● Assignment
Print, exactly and completely, every entry in the data.

(Stored data entries)
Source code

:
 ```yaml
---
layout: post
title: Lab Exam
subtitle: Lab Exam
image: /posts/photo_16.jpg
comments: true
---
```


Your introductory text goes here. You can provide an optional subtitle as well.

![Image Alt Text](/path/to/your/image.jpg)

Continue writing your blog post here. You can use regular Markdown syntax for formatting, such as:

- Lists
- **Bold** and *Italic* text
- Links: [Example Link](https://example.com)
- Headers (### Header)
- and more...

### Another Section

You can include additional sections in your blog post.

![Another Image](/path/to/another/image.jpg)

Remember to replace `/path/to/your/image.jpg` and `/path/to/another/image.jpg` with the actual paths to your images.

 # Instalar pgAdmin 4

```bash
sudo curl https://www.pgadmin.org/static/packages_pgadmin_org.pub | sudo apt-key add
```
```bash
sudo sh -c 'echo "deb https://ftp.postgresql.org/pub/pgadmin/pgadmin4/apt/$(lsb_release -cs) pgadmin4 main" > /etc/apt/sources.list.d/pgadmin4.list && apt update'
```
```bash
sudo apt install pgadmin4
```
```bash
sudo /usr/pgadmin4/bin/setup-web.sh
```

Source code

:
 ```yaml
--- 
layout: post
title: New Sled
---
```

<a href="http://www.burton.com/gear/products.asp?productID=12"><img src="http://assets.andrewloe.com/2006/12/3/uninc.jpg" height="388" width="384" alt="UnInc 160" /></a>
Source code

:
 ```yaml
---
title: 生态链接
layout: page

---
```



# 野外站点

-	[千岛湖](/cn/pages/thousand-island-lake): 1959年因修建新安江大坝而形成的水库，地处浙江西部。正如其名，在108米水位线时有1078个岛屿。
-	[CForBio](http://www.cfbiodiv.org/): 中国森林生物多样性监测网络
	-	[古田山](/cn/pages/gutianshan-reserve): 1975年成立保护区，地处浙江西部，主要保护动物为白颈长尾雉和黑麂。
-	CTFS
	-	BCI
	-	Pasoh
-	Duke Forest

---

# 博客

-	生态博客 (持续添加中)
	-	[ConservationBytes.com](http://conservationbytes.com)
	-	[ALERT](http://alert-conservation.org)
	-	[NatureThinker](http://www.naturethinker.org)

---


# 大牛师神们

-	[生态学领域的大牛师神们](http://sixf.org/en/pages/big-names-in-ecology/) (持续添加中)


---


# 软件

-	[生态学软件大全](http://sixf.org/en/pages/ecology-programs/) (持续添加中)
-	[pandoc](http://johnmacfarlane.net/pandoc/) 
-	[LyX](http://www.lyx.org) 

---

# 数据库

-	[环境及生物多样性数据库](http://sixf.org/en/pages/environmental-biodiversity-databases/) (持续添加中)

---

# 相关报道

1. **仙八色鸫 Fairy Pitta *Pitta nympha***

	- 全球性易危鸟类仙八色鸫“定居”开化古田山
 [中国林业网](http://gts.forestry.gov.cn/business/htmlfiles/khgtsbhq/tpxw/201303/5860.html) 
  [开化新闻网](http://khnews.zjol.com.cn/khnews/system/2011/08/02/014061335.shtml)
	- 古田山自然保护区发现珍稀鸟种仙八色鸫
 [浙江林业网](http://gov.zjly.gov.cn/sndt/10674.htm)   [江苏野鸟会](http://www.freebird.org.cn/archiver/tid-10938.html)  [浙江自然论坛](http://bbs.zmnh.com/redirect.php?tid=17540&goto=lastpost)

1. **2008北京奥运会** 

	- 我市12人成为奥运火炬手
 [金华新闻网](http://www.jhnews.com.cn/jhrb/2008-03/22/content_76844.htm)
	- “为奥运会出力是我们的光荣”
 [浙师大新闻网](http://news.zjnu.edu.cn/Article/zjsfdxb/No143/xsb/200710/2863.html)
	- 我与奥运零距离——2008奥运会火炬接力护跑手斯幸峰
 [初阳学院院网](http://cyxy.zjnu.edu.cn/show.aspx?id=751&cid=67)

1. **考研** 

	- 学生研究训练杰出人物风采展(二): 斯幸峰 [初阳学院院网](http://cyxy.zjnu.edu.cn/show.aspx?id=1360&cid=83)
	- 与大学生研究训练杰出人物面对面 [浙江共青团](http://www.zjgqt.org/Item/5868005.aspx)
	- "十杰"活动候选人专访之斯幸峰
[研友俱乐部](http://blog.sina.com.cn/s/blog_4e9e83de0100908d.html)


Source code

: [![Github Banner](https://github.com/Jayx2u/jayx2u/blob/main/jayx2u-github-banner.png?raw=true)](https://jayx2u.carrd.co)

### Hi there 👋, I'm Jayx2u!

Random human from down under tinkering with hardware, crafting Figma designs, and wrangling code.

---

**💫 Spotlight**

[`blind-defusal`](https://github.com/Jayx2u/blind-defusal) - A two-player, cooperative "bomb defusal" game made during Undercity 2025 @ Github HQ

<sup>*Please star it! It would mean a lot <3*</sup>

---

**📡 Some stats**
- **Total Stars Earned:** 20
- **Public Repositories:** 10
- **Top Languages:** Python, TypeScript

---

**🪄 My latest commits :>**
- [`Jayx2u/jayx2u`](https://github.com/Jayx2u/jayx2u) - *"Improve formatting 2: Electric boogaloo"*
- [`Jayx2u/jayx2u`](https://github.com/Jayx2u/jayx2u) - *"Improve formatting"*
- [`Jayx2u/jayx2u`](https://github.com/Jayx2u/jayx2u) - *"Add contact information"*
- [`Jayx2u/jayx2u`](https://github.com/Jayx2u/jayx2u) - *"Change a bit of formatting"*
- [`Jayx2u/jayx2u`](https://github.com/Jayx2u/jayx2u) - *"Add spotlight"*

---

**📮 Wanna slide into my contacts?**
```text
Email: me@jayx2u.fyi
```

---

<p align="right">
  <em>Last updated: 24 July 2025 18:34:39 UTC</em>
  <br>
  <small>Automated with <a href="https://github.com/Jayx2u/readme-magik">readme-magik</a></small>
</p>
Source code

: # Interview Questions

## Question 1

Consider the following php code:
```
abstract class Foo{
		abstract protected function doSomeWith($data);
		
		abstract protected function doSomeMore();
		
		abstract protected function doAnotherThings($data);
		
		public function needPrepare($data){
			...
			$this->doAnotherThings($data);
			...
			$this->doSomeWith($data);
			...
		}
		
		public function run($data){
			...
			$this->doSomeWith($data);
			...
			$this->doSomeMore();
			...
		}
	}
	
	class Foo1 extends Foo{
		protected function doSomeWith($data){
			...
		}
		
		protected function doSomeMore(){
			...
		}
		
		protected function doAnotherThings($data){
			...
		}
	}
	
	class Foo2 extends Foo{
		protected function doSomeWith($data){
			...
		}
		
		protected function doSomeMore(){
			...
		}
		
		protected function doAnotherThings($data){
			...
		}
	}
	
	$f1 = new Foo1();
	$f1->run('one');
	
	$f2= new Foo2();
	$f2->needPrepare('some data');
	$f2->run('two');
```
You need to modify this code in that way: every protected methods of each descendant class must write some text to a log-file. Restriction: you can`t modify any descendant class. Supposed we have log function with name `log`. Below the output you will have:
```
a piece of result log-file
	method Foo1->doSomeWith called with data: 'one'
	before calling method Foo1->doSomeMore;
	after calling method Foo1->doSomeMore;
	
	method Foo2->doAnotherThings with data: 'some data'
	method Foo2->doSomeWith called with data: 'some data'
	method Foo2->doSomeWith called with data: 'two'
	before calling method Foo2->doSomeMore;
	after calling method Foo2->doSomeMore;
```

● Expected answer
Source code

:
 ```yaml
---
layout: post
title: Lab Exam
subtitle: Lab Exam
image: /posts/photo_16.jpg
comments: true
---
```


Your introductory text goes here. You can provide an optional subtitle as well.

![Image Alt Text](/path/to/your/image.jpg)

Continue writing your blog post here. You can use regular Markdown syntax for formatting, such as:

- Lists
- **Bold** and *Italic* text
- Links: [Example Link](https://example.com)
- Headers (### Header)
- and more...

### Another Section

You can include additional sections in your blog post.

![Another Image](/path/to/another/image.jpg)

Remember to replace `/path/to/your/image.jpg` and `/path/to/another/image.jpg` with the actual paths to your images.

 # Instalar pgAdmin 4

```bash
sudo curl https://www.pgadmin.org/static/packages_pgadmin_org.pub | sudo apt-key add
```
```bash
sudo sh -c 'echo "deb https://ftp.postgresql.org/pub/pgadmin/pgadmin4/apt/$(lsb_release -cs) pgadmin4 main" > /etc/apt/sources.list.d/pgadmin4.list && apt update'
```
```bash
sudo apt install pgadmin4
```
```bash
sudo /usr/pgadmin4/bin/setup-web.sh
```

Source code

:
 ```yaml
--- 
layout: post
title: New Sled
---
```

<a href="http://www.burton.com/gear/products.asp?productID=12"><img src="http://assets.andrewloe.com/2006/12/3/uninc.jpg" height="388" width="384" alt="UnInc 160" /></a>
Source code

:
 ```yaml
---
title: 生态链接
layout: page

---
```



# 野外站点

-	[千岛湖](/cn/pages/thousand-island-lake): 1959年因修建新安江大坝而形成的水库，地处浙江西部。正如其名，在108米水位线时有1078个岛屿。
-	[CForBio](http://www.cfbiodiv.org/): 中国森林生物多样性监测网络
	-	[古田山](/cn/pages/gutianshan-reserve): 1975年成立保护区，地处浙江西部，主要保护动物为白颈长尾雉和黑麂。
-	CTFS
	-	BCI
	-	Pasoh
-	Duke Forest

---

# 博客

-	生态博客 (持续添加中)
	-	[ConservationBytes.com](http://conservationbytes.com)
	-	[ALERT](http://alert-conservation.org)
	-	[NatureThinker](http://www.naturethinker.org)

---


# 大牛师神们

-	[生态学领域的大牛师神们](http://sixf.org/en/pages/big-names-in-ecology/) (持续添加中)


---


# 软件

-	[生态学软件大全](http://sixf.org/en/pages/ecology-programs/) (持续添加中)
-	[pandoc](http://johnmacfarlane.net/pandoc/) 
-	[LyX](http://www.lyx.org) 

---

# 数据库

-	[环境及生物多样性数据库](http://sixf.org/en/pages/environmental-biodiversity-databases/) (持续添加中)

---

# 相关报道

1. **仙八色鸫 Fairy Pitta *Pitta nympha***

	- 全球性易危鸟类仙八色鸫“定居”开化古田山
 [中国林业网](http://gts.forestry.gov.cn/business/htmlfiles/khgtsbhq/tpxw/201303/5860.html) 
  [开化新闻网](http://khnews.zjol.com.cn/khnews/system/2011/08/02/014061335.shtml)
	- 古田山自然保护区发现珍稀鸟种仙八色鸫
 [浙江林业网](http://gov.zjly.gov.cn/sndt/10674.htm)   [江苏野鸟会](http://www.freebird.org.cn/archiver/tid-10938.html)  [浙江自然论坛](http://bbs.zmnh.com/redirect.php?tid=17540&goto=lastpost)

1. **2008北京奥运会** 

	- 我市12人成为奥运火炬手
 [金华新闻网](http://www.jhnews.com.cn/jhrb/2008-03/22/content_76844.htm)
	- “为奥运会出力是我们的光荣”
 [浙师大新闻网](http://news.zjnu.edu.cn/Article/zjsfdxb/No143/xsb/200710/2863.html)
	- 我与奥运零距离——2008奥运会火炬接力护跑手斯幸峰
 [初阳学院院网](http://cyxy.zjnu.edu.cn/show.aspx?id=751&cid=67)

1. **考研** 

	- 学生研究训练杰出人物风采展(二): 斯幸峰 [初阳学院院网](http://cyxy.zjnu.edu.cn/show.aspx?id=1360&cid=83)
	- 与大学生研究训练杰出人物面对面 [浙江共青团](http://www.zjgqt.org/Item/5868005.aspx)
	- "十杰"活动候选人专访之斯幸峰
[研友俱乐部](http://blog.sina.com.cn/s/blog_4e9e83de0100908d.html)


Source code

: [![Github Banner](https://github.com/Jayx2u/jayx2u/blob/main/jayx2u-github-banner.png?raw=true)](https://jayx2u.carrd.co)

### Hi there 👋, I'm Jayx2u!

Random human from down under tinkering with hardware, crafting Figma designs, and wrangling code.

---

**💫 Spotlight**

[`blind-defusal`](https://github.com/Jayx2u/blind-defusal) - A two-player, cooperative "bomb defusal" game made during Undercity 2025 @ Github HQ

<sup>*Please star it! It would mean a lot <3*</sup>

---

**📡 Some stats**
- **Total Stars Earned:** 20
- **Public Repositories:** 10
- **Top Languages:** Python, TypeScript

---

**🪄 My latest commits :>**
- [`Jayx2u/jayx2u`](https://github.com/Jayx2u/jayx2u) - *"Improve formatting 2: Electric boogaloo"*
- [`Jayx2u/jayx2u`](https://github.com/Jayx2u/jayx2u) - *"Improve formatting"*
- [`Jayx2u/jayx2u`](https://github.com/Jayx2u/jayx2u) - *"Add contact information"*
- [`Jayx2u/jayx2u`](https://github.com/Jayx2u/jayx2u) - *"Change a bit of formatting"*
- [`Jayx2u/jayx2u`](https://github.com/Jayx2u/jayx2u) - *"Add spotlight"*

---

**📮 Wanna slide into my contacts?**
```text
Email: me@jayx2u.fyi
```

---

<p align="right">
  <em>Last updated: 24 July 2025 18:34:39 UTC</em>
  <br>
  <small>Automated with <a href="https://github.com/Jayx2u/readme-magik">readme-magik</a></small>
</p>
Source code

: # Interview Questions

## Question 1

Consider the following php code:
```
abstract class Foo{
		abstract protected function doSomeWith($data);
		
		abstract protected function doSomeMore();
		
		abstract protected function doAnotherThings($data);
		
		public function needPrepare($data){
			...
			$this->doAnotherThings($data);
			...
			$this->doSomeWith($data);
			...
		}
		
		public function run($data){
			...
			$this->doSomeWith($data);
			...
			$this->doSomeMore();
			...
		}
	}
	
	class Foo1 extends Foo{
		protected function doSomeWith($data){
			...
		}
		
		protected function doSomeMore(){
			...
		}
		
		protected function doAnotherThings($data){
			...
		}
	}
	
	class Foo2 extends Foo{
		protected function doSomeWith($data){
			...
		}
		
		protected function doSomeMore(){
			...
		}
		
		protected function doAnotherThings($data){
			...
		}
	}
	
	$f1 = new Foo1();
	$f1->run('one');
	
	$f2= new Foo2();
	$f2->needPrepare('some data');
	$f2->run('two');
```
You need to modify this code in that way: every protected methods of each descendant class must write some text to a log-file. Restriction: you can`t modify any descendant class. Supposed we have log function with name `log`. Below the output you will have:
```
a piece of result log-file
	method Foo1->doSomeWith called with data: 'one'
	before calling method Foo1->doSomeMore;
	after calling method Foo1->doSomeMore;
	
	method Foo2->doAnotherThings with data: 'some data'
	method Foo2->doSomeWith called with data: 'some data'
	method Foo2->doSomeWith called with data: 'two'
	before calling method Foo2->doSomeMore;
	after calling method Foo2->doSomeMore;
```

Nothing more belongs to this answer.